Contact federal agency to spur Everglades cleanup

May 11, 2014 

Everglades Restoration

Clouds loom over a stretch of South Florida's Everglades. The U.S. Army Corps of Engineers failed to take a crucial step in the $1.9 billion plan to restore the central Everglades, a decision environmentalists say all but kills the project for years. AP Photo/J. PAT CARTER, FILE


Where's the outrage?

For decades, the Everglades struggled and declined, becoming parched as their inches-deep water flow was diverted to create dry land and fill spigots of lower east coast developments that followed.

Then, when rainy season dumped more water into Lake Okeechobee (source for Everglades hydration) than it could handle -- amazing! This water was funneled into the Glades!

Not fresh rain water, but polluted lake water, by then containing fertilizer runoff from sugar cane fields and overland flow from cattle pastures.

It poisoned a lot of natural resources, changed the Glades' normal alkalinity level, and caused all sorts of trouble.

After this debacle, the polluted flood was re-directed east and west. A slimy estuary and lagoon, dying plants and shellfish, red tide and dead fin-fish resulted. Few people smiled.

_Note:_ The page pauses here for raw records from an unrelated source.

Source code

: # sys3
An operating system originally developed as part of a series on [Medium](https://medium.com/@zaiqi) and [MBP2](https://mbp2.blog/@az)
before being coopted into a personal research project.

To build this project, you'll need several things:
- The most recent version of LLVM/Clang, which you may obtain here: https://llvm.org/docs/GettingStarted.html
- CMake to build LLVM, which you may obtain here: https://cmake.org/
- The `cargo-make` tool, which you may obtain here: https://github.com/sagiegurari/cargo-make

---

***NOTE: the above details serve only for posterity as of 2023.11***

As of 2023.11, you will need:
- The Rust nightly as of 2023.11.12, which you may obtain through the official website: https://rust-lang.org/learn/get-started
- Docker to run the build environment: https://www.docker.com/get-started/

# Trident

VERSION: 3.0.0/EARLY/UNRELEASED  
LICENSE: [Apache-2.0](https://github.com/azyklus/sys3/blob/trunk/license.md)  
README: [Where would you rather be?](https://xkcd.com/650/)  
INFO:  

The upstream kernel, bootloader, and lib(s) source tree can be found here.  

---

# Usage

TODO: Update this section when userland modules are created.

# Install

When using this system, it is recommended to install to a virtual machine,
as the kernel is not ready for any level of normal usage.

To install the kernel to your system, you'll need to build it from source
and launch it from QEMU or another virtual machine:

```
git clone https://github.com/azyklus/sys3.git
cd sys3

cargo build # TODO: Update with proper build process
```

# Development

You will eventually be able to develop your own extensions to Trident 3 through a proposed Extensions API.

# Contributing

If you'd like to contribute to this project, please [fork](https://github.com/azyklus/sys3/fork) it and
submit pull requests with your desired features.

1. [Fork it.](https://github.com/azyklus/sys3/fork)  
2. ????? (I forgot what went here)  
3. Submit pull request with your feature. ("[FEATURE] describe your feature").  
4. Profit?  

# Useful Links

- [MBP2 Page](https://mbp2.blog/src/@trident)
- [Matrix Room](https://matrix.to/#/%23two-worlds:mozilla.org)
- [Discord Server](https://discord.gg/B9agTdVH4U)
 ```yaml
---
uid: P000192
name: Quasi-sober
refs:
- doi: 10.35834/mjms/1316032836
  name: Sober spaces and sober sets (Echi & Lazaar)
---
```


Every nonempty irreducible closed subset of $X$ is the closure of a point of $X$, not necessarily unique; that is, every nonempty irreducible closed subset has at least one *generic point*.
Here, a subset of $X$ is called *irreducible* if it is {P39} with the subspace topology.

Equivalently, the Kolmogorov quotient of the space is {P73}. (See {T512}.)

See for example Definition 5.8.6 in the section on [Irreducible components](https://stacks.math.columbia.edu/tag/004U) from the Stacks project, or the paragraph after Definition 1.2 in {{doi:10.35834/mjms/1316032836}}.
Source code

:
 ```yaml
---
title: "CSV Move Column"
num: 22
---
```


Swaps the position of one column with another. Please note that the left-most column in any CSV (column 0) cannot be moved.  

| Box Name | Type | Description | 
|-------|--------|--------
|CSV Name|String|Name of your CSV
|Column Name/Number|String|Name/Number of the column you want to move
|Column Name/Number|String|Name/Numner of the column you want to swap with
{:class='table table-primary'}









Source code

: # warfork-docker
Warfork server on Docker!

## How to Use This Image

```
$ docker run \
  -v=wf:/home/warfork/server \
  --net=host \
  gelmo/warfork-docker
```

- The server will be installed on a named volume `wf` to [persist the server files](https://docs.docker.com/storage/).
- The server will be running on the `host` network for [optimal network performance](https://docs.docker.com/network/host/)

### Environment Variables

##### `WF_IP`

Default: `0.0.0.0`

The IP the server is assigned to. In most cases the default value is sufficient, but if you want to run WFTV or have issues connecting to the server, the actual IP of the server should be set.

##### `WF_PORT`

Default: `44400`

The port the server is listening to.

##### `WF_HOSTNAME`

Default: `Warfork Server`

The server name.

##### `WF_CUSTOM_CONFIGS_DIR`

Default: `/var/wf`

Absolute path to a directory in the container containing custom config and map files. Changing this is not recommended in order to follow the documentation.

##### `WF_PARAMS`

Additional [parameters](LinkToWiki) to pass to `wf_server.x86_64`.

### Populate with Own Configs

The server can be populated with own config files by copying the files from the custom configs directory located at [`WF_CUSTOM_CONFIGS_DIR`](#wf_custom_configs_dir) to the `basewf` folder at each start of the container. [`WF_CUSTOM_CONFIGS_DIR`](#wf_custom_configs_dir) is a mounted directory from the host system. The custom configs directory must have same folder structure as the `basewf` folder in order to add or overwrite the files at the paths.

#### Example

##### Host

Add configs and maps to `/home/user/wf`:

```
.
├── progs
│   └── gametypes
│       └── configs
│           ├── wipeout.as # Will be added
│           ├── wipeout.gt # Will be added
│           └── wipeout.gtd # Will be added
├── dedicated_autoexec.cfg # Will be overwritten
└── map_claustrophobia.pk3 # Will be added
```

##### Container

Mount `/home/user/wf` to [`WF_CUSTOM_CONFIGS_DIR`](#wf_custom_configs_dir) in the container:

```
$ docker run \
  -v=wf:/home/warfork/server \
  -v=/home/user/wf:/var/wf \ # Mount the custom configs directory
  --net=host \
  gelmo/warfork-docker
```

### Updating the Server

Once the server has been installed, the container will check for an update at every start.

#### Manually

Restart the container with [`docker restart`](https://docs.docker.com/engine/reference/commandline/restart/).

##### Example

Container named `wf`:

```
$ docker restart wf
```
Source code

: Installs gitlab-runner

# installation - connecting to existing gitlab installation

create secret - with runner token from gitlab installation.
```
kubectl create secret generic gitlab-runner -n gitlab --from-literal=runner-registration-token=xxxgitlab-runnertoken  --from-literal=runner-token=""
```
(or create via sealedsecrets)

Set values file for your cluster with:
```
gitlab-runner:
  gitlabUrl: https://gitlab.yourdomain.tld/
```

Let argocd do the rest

So, for a dozen-plus years, interested parties -- private, nonprofit and government -- worked together to come up with various actions to combat the problems. I personally took part in one public workshop.

Finally everyone agreed. A bill covering water resource appropriation is now pending in Congress. This doesn't happen every year; $1.9 billion could be provided.

Suddenly, after all this, an Army Corps of Engineers review board has balked, apparently at some wording! No big deal, they imply. They'll just slog along some more.

Well, move it! Otherwise we'll likely be too late. Congress recesses at least a week in July, all of August, and members won't stay around long thereafter. The campaign trail lies ahead. This Congress will quickly become history.

Corps, work double-time. Water management district, if your wording caused a problem, work it out. Delay is intolerable.

Readers, call President Obama's comment line 202-456-1111 and ask that he direct the Corps to finalize the "Central Everglades Planning Project," fast.